Histograms — matplotlib vs. R

When possible, I like to use R for its really, really good statistical visualization capabilities. I’m doing a modeling project in Python right now (R is too slow, bad at large data, bad at structured data, etc.), and in comparison to base R, the matplotlib library is just painful. I wrote a toy Metropolis sampler for a triangle distribution and all I want to see is whether it looks like it’s working. For the same dataset, here are histograms with default settings. (Python: pylab.hist(d), R: hist(d))

I want to know whether my Metropolis sampler is working; those two plots give a very different idea. Of course, you could say this is an unfair comparison, since matplotlib is only using 10 bins, while R is using 18 here — and it’s always important to vary the bin size a few times when looking at histograms. But R’s defaults really are better: it actually uses an adaptive bin size, and the heuristic worked, choosing a reasonable number for the data. The hist() manual says it’s from Sturges (1926). It’s hard to find other computer software that cites 100 year old papers for its design decisions — and where it matters. (Old versions of R used to yell at you when you made a pie chart, citing perceptual studies that humans are really bad at interpreting them (here). This is what originally made me love R.)
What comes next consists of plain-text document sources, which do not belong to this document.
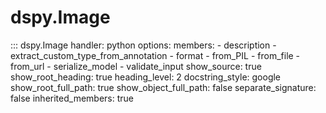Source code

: # dspy.Image

<!-- START_API_REF -->
::: dspy.Image
    handler: python
    options:
        members:
            - description
            - extract_custom_type_from_annotation
            - format
            - from_PIL
            - from_file
            - from_url
            - serialize_model
            - validate_input
        show_source: true
        show_root_heading: true
        heading_level: 2
        docstring_style: google
        show_root_full_path: true
        show_object_full_path: false
        separate_signature: false
        inherited_members: true
<!-- END_API_REF -->
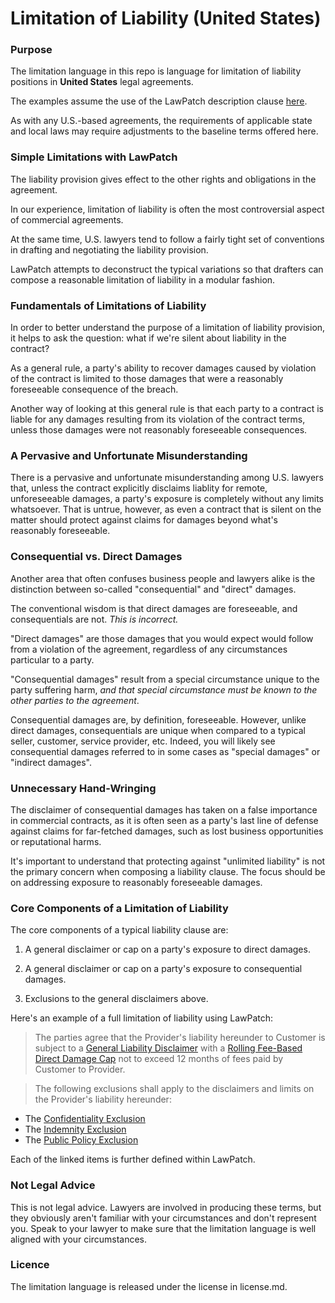 # Limitation of Liability (United States)

### Purpose

The limitation language in this repo is language for limitation of liability positions in **United States** legal agreements.

The examples assume the use of the LawPatch description clause <a href="https://github.com/lawpatch/lawpatch-docs" target="_blank">here</a>.

As with any U.S.-based agreements, the requirements of applicable state and local laws may require adjustments to the baseline terms offered here.

### Simple Limitations with LawPatch

The liability provision gives effect to the other rights and obligations in the agreement.

In our experience, limitation of liability is often the most controversial aspect of commercial agreements.

At the same time, U.S. lawyers tend to follow a fairly tight set of conventions in drafting and negotiating the liability provision.

LawPatch attempts to deconstruct the typical variations so that drafters can compose a reasonable limitation of liability in a modular fashion.

### Fundamentals of Limitations of Liability

In order to better understand the purpose of a limitation of liability provision, it helps to ask the question: what if we're silent about liability in the contract?

As a general rule, a party's ability to recover damages caused by violation of the contract is limited to those damages that were a reasonably foreseeable consequence of the breach.

Another way of looking at this general rule is that each party to a contract is liable for any damages resulting from its violation of the contract terms, unless those damages were not reasonably foreseeable consequences.

### A Pervasive and Unfortunate Misunderstanding

There is a pervasive and unfortunate misunderstanding among U.S. lawyers that, unless the contract explicitly disclaims liablity for remote, unforeseeable damages, a party's exposure is completely without any limits whatsoever. That is untrue, however, as even a contract that is silent on the matter should protect against claims for damages beyond what's reasonably foreseeable.

### Consequential vs. Direct Damages

Another area that often confuses business people and lawyers alike is the distinction between so-called "consequential" and "direct" damages.

The conventional wisdom is that direct damages are foreseeable, and consequentials are not. *This is incorrect.*

"Direct damages" are those damages that you would expect would follow from a violation of the agreement, regardless of any circumstances particular to a party.

"Consequential damages" result from a special circumstance unique to the party suffering harm, *and that special circumstance must be known to the other parties to the agreement*.

Consequential damages are, by definition, foreseeable. However, unlike direct damages, consequentials are unique when compared to a typical seller, customer, service provider, etc. Indeed, you will likely see consequential damages referred to in some cases as "special damages" or "indirect damages".

### Unnecessary Hand-Wringing

The disclaimer of consequential damages has taken on a false importance in commercial contracts, as it is often seen as a party's last line of defense against claims for far-fetched damages, such as lost business opportunities or reputational harms.

It's important to understand that protecting against "unlimited liability" is not the primary concern when composing a liability clause. The focus should be on addressing exposure to reasonably foreseeable damages.

### Core Components of a Limitation of Liability

The core components of a typical liability clause are:

1. A general disclaimer or cap on a party's exposure to direct damages.

2. A general disclaimer or cap on a party's exposure to consequential damages.

3. Exclusions to the general disclaimers above.

Here's an example of a full limitation of liability using LawPatch:

> The parties agree that the Provider's liability hereunder to Customer is subject to a <a href="#" target="_blank">General Liability Disclaimer</a> with a <a href="#" target="_blank">Rolling Fee-Based Direct Damage Cap</a> not to exceed 12 months of fees paid by Customer to Provider.

> The following exclusions shall apply to the disclaimers and limits on the Provider's liability hereunder:
-  The <a href="#" target="_blank">Confidentiality Exclusion</a>
-  The <a href="#" target="_blank">Indemnity Exclusion</a>
-  The <a href="#" target="_blank">Public Policy Exclusion</a>

Each of the linked items is further defined within LawPatch.

### Not Legal Advice

This is not legal advice. Lawyers are involved in producing these terms, but they obviously aren't familiar with your circumstances and don't represent you. Speak to your lawyer to make sure that the limitation language is well aligned with your circumstances.

### Licence

The limitation language is released under the license in license.md.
Second, R is much smarter about breakpoints. In the following plots, I’ve manually set the number of bins to 10, and then 30 for each.

The second one is now OK for matplotlib — it’s good enough to figure out what’s going on — though still a little lame. Why the gaps?

The problem is that my data are discrete — they’re all integers from 1 through 19 — and I think matplotlib is naively carving up that range into bins, which sometimes lumps together two integers, and sometimes gets zero of them. I understand this is the simple naive implementation, and you could say it’s my fault that I shouldn’t have used the pylab histogram function for this type of data — but it’s really not as good as whatever R is doing, which works rather well here, and I didn’t have to waste time thinking about the internals of the algorithm. For reference, here is the correct visualization of the data (R: plot(table(d))). Note that R’s original Sturges breakpoints did make one error: the first two values got combined into one bin.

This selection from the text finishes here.